We will simply use the sequence of the played columns to code any valid Connect 4 position. The first column (left) is 1, the second column is 2, etc.
For example, the Position “4453” is:
This simple notation scheme allows us to encode only valid positions that are reachable during an actual game. But bear in mind that not all sequences are valid. An invalid sequence may for example contains more than 6 times the same column, or continue after the end of the game.
We define a score for any non final position reflecting the outcome of the game for the player to play, considering that both players play perfectly and try to win as soon as possible or lose as late as possible. A position has:
- a positive score if the current player can win. 1 if he wins with his last stone, 2 if he wins with your second last stone and so on…
- a null score if the game will end by a draw game
- a negative score if the current player lose whatever he plays. -1 if his opponent wins with his last stone, -2 if his opponent wins with his second last stone and so on…
Positive (winning) score can be computed as 22 minus number of stone played by the winning at the end of the game. Negative (losing) score can be computed as number of stone played by the winner at the end of the game minus 22. You can notice that after playing the best move, the score of your opponent is the opposite of your score.
Position “4455” has a score of 18, because the current player (red) can win in two moves with his 4th stone:
Position “44455554221” has a score of -15, because whatever current player (yellow) plays, red will win next move with his 7th stone:
Connect 4 solver benchmarking
The goal of a solver is to compute the score of any Connect 4 valid position. Weak solvers only compute the win/draw/loss outcome and strong solvers compute the score taking into account the number of moves before the end of the game.
To compare different solvers (or different versions of the same solver) we will benchmark them against the same set of positions and measure their:
- accuracy (whether the output is correct),
- execution time (on the same machine),
- number of explored positions.
Our benchmark set contains both simple and hard positions. Position are simpler to solve when we are at the end of the game, so we mixed different game depth (number of moves since the beginning of the game) and number of remaining moves before the end of the game if both players plays perfectly.

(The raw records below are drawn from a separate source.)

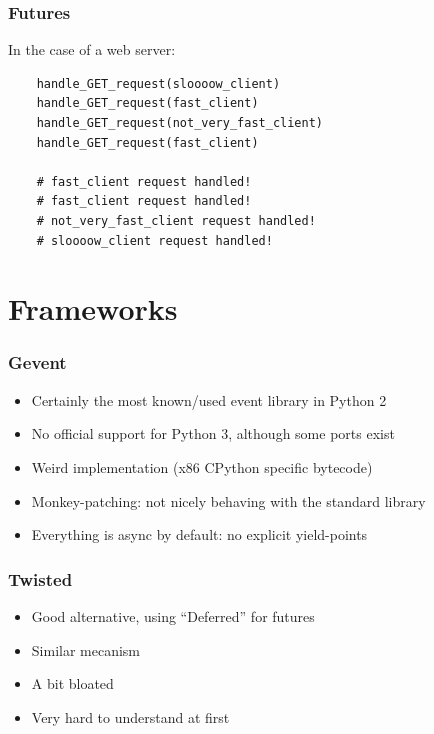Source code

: \documentclass[ignorenonframetext,]{beamer}
\begin{document}
\begin{frame}[fragile]\frametitle{Futures}

In the case of a web server:

\begin{verbatim}
    handle_GET_request(sloooow_client)
    handle_GET_request(fast_client)
    handle_GET_request(not_very_fast_client)
    handle_GET_request(fast_client)

    # fast_client request handled!
    # fast_client request handled!
    # not_very_fast_client request handled!
    # sloooow_client request handled!
\end{verbatim}

\end{frame}

\section{Frameworks}

\begin{frame}[fragile]\frametitle{Gevent}

\begin{itemize}
\itemsep1pt\parskip0pt
\item
  Certainly the most known/used event library in Python 2
\item
  No official support for Python 3, although some ports exist
\item
  Weird implementation (x86 CPython specific bytecode)
\item
  Monkey-patching: not nicely behaving with the standard library
\item
  Everything is async by default: no explicit yield-points
\end{itemize}

\end{frame}

\begin{frame}[fragile]\frametitle{Twisted}

\begin{itemize}
\itemsep1pt\parskip0pt
\item
  Good alternative, using ``Deferred'' for futures
\item
  Similar mecanism
\item
  A bit bloated
\item
  Very hard to understand at first
\end{itemize}

\end{frame}
\end{document}
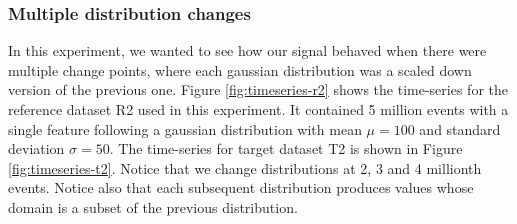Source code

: \subsubsection{Multiple distribution changes}
In this experiment, we wanted to see how our signal behaved when there were multiple change points, where each gaussian distribution was a scaled down version of the previous one. Figure \ref{fig:timeseries-r2} shows the time-series for the reference dataset R2 used in this experiment. It contained 5 million events with a single feature following a gaussian distribution with mean $\mu=100$ and standard deviation $\sigma=50$. The time-series for target dataset T2 is shown in Figure \ref{fig:timeseries-t2}. Notice that we change distributions at 2, 3 and 4 millionth events. Notice also that each subsequent distribution produces values whose domain is a subset of the previous distribution.
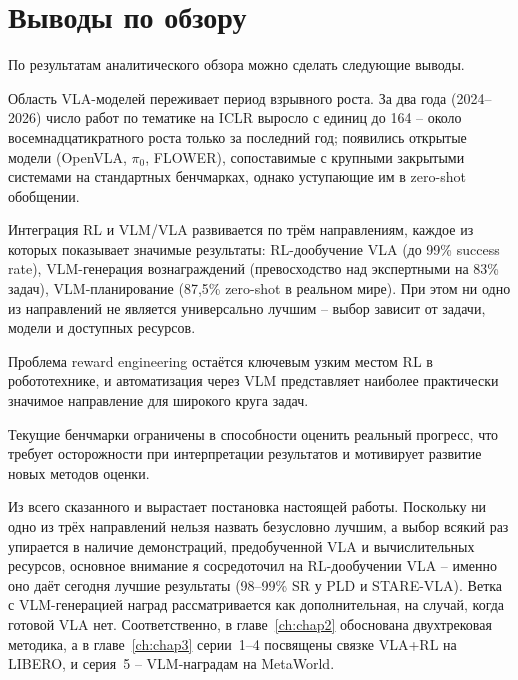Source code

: \section{Выводы по обзору}
\label{sec:review-summary}

    По результатам аналитического обзора можно сделать следующие выводы.

    Область VLA-моделей переживает период взрывного роста. За два года (2024--2026) число работ по тематике на ICLR выросло с единиц до 164 -- около восемнадцатикратного роста только за последний год; появились открытые модели (OpenVLA, $\pi_0$, FLOWER), сопоставимые с крупными закрытыми системами на стандартных бенчмарках, однако уступающие им в zero-shot обобщении.

    Интеграция RL и VLM/VLA развивается по трём направлениям, каждое из которых показывает значимые результаты: RL-дообучение VLA (до 99\% success rate), VLM-генерация вознаграждений (превосходство над экспертными на 83\% задач), VLM-планирование (87,5\% zero-shot в реальном мире). При этом ни одно из направлений не является универсально лучшим -- выбор зависит от задачи, модели и доступных ресурсов.

    Проблема reward engineering остаётся ключевым узким местом RL в робототехнике, и автоматизация через VLM представляет наиболее практически значимое направление для широкого круга задач.

    Текущие бенчмарки ограничены в способности оценить реальный прогресс, что требует осторожности при интерпретации результатов и мотивирует развитие новых методов оценки.

    Из всего сказанного и вырастает постановка настоящей работы. Поскольку ни одно из трёх направлений нельзя назвать безусловно лучшим, а выбор всякий раз упирается в наличие демонстраций, предобученной VLA и вычислительных ресурсов, основное внимание я сосредоточил на RL-дообучении VLA -- именно оно даёт сегодня лучшие результаты (98--99\% SR у PLD и STARE-VLA). Ветка с VLM-генерацией наград рассматривается как дополнительная, на случай, когда готовой VLA нет. Соответственно, в главе~\ref{ch:chap2} обоснована двухтрековая методика, а в главе~\ref{ch:chap3} серии~1--4 посвящены связке VLA+RL на LIBERO, и серия~5 -- VLM-наградам на MetaWorld.

\endinput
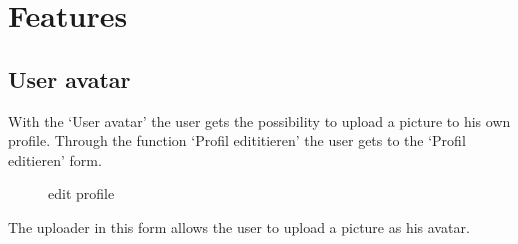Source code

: \chapter{Features}\label{chap:features}





\section{User avatar}
With the `User avatar' the user gets the possibility to upload a picture to his own profile. Through the function `Profil edititieren'  the user gets to the `Profil editieren' form. 
\pagebreak

\begin{figure}[!h]
  \centering
  \caption{edit profile}
  \label{fig:profil_editieren}
\end{figure}

The uploader in this form allows the user to upload a picture as his avatar.

\pagebreak

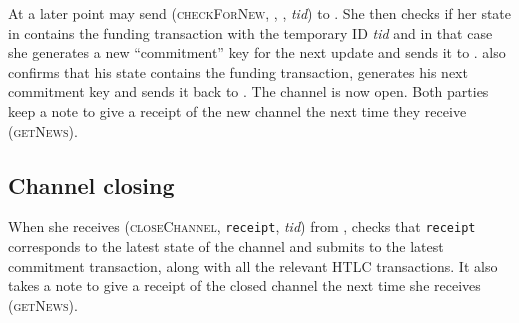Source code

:     At a later point \environment{} may send (\textsc{checkForNew}, \alice,
    \bob, \textit{tid}) to \alice. She then checks if her state in \ledger{}
    contains the funding transaction with the temporary ID \textit{tid} and in
    that case she generates a new ``commitment'' key for the next update and
    sends it to \bob. \bob{} also confirms that his state contains the funding
    transaction, generates his next commitment key and sends it back to \alice.
    The channel is now open. Both parties keep a note to give \environment{}
    a receipt of the new channel the next time they receive (\textsc{getNews}).

  \subsection{Channel closing}
    When she receives (\textsc{closeChannel}, \texttt{receipt}, \textit{tid})
    from \environment, \alice{} checks that \texttt{receipt} corresponds to the
    latest state of the channel and submits to \ledger{} the latest commitment
    transaction, along with all the relevant HTLC transactions. It also takes a
    note to give \environment{} a receipt of the closed channel the next time
    she receives (\textsc{getNews}).

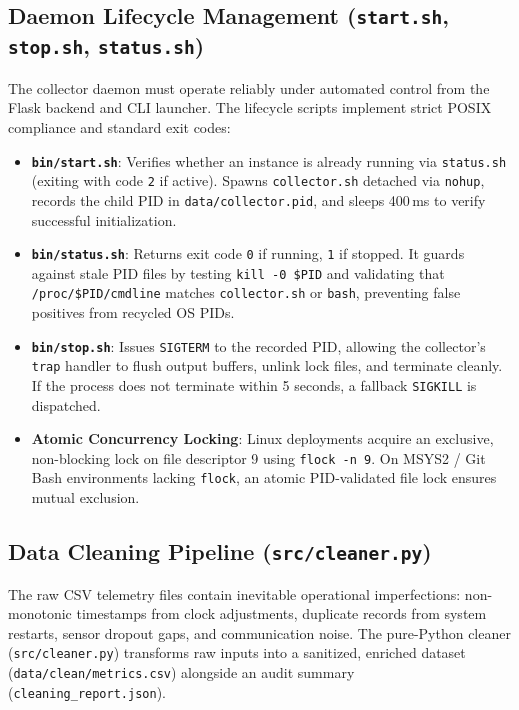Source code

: \subsection{Daemon Lifecycle Management (\texttt{start.sh}, \texttt{stop.sh}, \texttt{status.sh})}
The collector daemon must operate reliably under automated control from the Flask backend and CLI launcher. The lifecycle scripts implement strict POSIX compliance and standard exit codes:
\begin{itemize}
    \item \textbf{\texttt{bin/start.sh}}: Verifies whether an instance is already running via \texttt{status.sh} (exiting with code \texttt{2} if active). Spawns \texttt{collector.sh} detached via \texttt{nohup}, records the child PID in \texttt{data/collector.pid}, and sleeps 400\,ms to verify successful initialization.
    \item \textbf{\texttt{bin/status.sh}}: Returns exit code \texttt{0} if running, \texttt{1} if stopped. It guards against stale PID files by testing \texttt{kill -0 \$PID} and validating that \texttt{/proc/\$PID/cmdline} matches \texttt{collector.sh} or \texttt{bash}, preventing false positives from recycled OS PIDs.
    \item \textbf{\texttt{bin/stop.sh}}: Issues \texttt{SIGTERM} to the recorded PID, allowing the collector's \texttt{trap} handler to flush output buffers, unlink lock files, and terminate cleanly. If the process does not terminate within 5 seconds, a fallback \texttt{SIGKILL} is dispatched.
    \item \textbf{Atomic Concurrency Locking}: Linux deployments acquire an exclusive, non-blocking lock on file descriptor 9 using \texttt{flock -n 9}. On MSYS2 / Git Bash environments lacking \texttt{flock}, an atomic PID-validated file lock ensures mutual exclusion.
\end{itemize}

\subsection{Data Cleaning Pipeline (\texttt{src/cleaner.py})}
The raw CSV telemetry files contain inevitable operational imperfections: non-monotonic timestamps from clock adjustments, duplicate records from system restarts, sensor dropout gaps, and communication noise. The pure-Python cleaner (\texttt{src/cleaner.py}) transforms raw inputs into a sanitized, enriched dataset (\texttt{data/clean/metrics.csv}) alongside an audit summary (\texttt{cleaning\_report.json}).

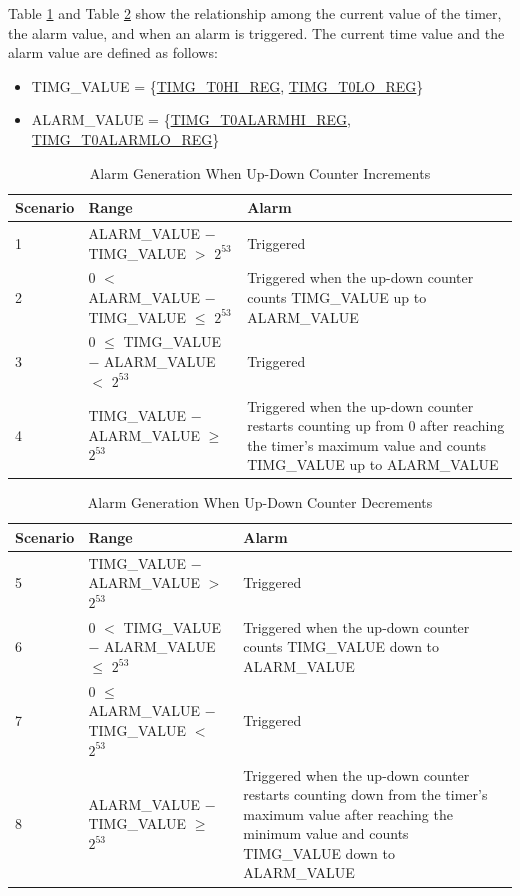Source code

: \documentclass[main\_\_EN.tex]{subfiles}
\begin{document}
Table \ref{tab:timg-alarm-generation-up} and Table \ref{tab:timg-alarm-generation-down} show the relationship among the current value of the timer, the alarm value, and when an alarm is triggered. The current time value and the alarm value are defined as follows:

\begin{itemize}
    \item TIMG\_VALUE = \{\hyperref[regdesc:TIMGTXHIREG]{TIMG\_T0HI\_REG}, \hyperref[regdesc:TIMGTXLOREG]{TIMG\_T0LO\_REG}\}
    \item ALARM\_VALUE = \{\hyperref[regdesc:TIMGTXALARMHIREG]{TIMG\_T0ALARMHI\_REG}, \hyperref[regdesc:TIMGTXALARMLOREG]{TIMG\_T0ALARMLO\_REG}\}
\end{itemize}

\begin{table}[H]
\centering
\caption{Alarm Generation When Up-Down Counter Increments}
\label{tab:timg-alarm-generation-up}

\begin{tabular}{|l|l|m{7cm}|}
\hline
\rowcolor{lightgray}
    \textbf{Scenario} & \textbf{Range} & \textbf{Alarm} \\\hline
     1 & ALARM\_VALUE $-$ TIMG\_VALUE $>$ $2^{53}$ & Triggered \\\hline
     2 & 0 $<$ ALARM\_VALUE $-$ TIMG\_VALUE $\leq$ $2^{53}$ & Triggered when the up-down counter counts TIMG\_VALUE up to ALARM\_VALUE \\\hline
     3 & 0 $\leq$ TIMG\_VALUE $-$ ALARM\_VALUE $<$ $2^{53}$ & Triggered \\\hline
     4 & TIMG\_VALUE $-$ ALARM\_VALUE $\geq$ $2^{53}$ & Triggered when the up-down counter restarts counting up from 0 after reaching the timer's maximum value and counts TIMG\_VALUE up to ALARM\_VALUE \\\hline
\end{tabular}
\end{table}

\begin{table}[H]
\centering
\caption{Alarm Generation When Up-Down Counter Decrements}
\label{tab:timg-alarm-generation-down}

\begin{tabular}{|l|l|m{7cm}|}
\hline
\rowcolor{lightgray}
    \textbf{Scenario} & \textbf{Range} & \textbf{Alarm} \\\hline
     5 & TIMG\_VALUE $-$ ALARM\_VALUE  $>$ $2^{53}$ & Triggered \\\hline
     6 &  0 $<$ TIMG\_VALUE $-$ ALARM\_VALUE $\leq$ $2^{53}$ & Triggered when the up-down counter counts TIMG\_VALUE down to ALARM\_VALUE \\\hline
     7 & 0 $\leq$ ALARM\_VALUE $-$ TIMG\_VALUE $<$ $2^{53}$ & Triggered \\\hline
     8 & ALARM\_VALUE $-$ TIMG\_VALUE $\geq$ $2^{53}$ & Triggered when the up-down counter restarts counting down from the timer's maximum value after reaching the minimum value and counts TIMG\_VALUE down to ALARM\_VALUE \\\hline
\end{tabular}
\end{table}
\end{document}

Here is our benchmark data set of 6000 positions with their expected scores:
|Test Set (1000 test cases each)||Test Set name||nb moves||nb remaining moves|
|Test_L3_R1||End-Easy||28 < moves||remaining < 14|
|Test_L2_R1||Middle-Easy||14 < moves <= 28||remaining < 14|
|Test_L2_R2||Middle-Medium||14 < moves <= 28||14 <= remaining < 28|
|Test_L1_R1||Begin-Easy||moves <= 14||remaining < 14|
|Test_L1_R2||Begin-Medium||moves <= 14||14 <= remaining < 28|
|Test_L1_R3||Begin-Hard||moves <= 14||28 <= remaining|
Each line of these test datasets contains the position and its expected score separated by a space.
To be able to automate our benchmarks, we requiere that the solvers follow the same simple streaming interface:
- standard input: one position per line.
- standard ouput: space separated position, score, number of explored node, computation time in microseconds.
As a first benchmark, we evaluate John Tromp’s Fhourstone solver. We used this modified version of the solver to produce the necessary output and get our first reference benchmark:
|Solver||Test Set name||mean time||mean nb pos||K pos/s|
|Fhourstone (weak solver)||End-Easy||3.69 μs||39.8||10,809|
|Fhourstone (weak solver)||Middle-Easy||176 μs||2101||11,903|
|Fhourstone (weak solver)||Middle-Medium||2.41 ms||28725||11,881|
|Fhourstone (weak solver)||Begin-Easy||209 ms||2,456,180||11,752|
|Fhourstone (weak solver)||Begin-Medium||111 ms||1,296,900||11,681|
|Fhourstone (weak solver)||Begin-Hard||7.95 s||93,425,600||11,751|
mean time: average computation time (per test case). mean nb pos: average number of explored nodes (per test case).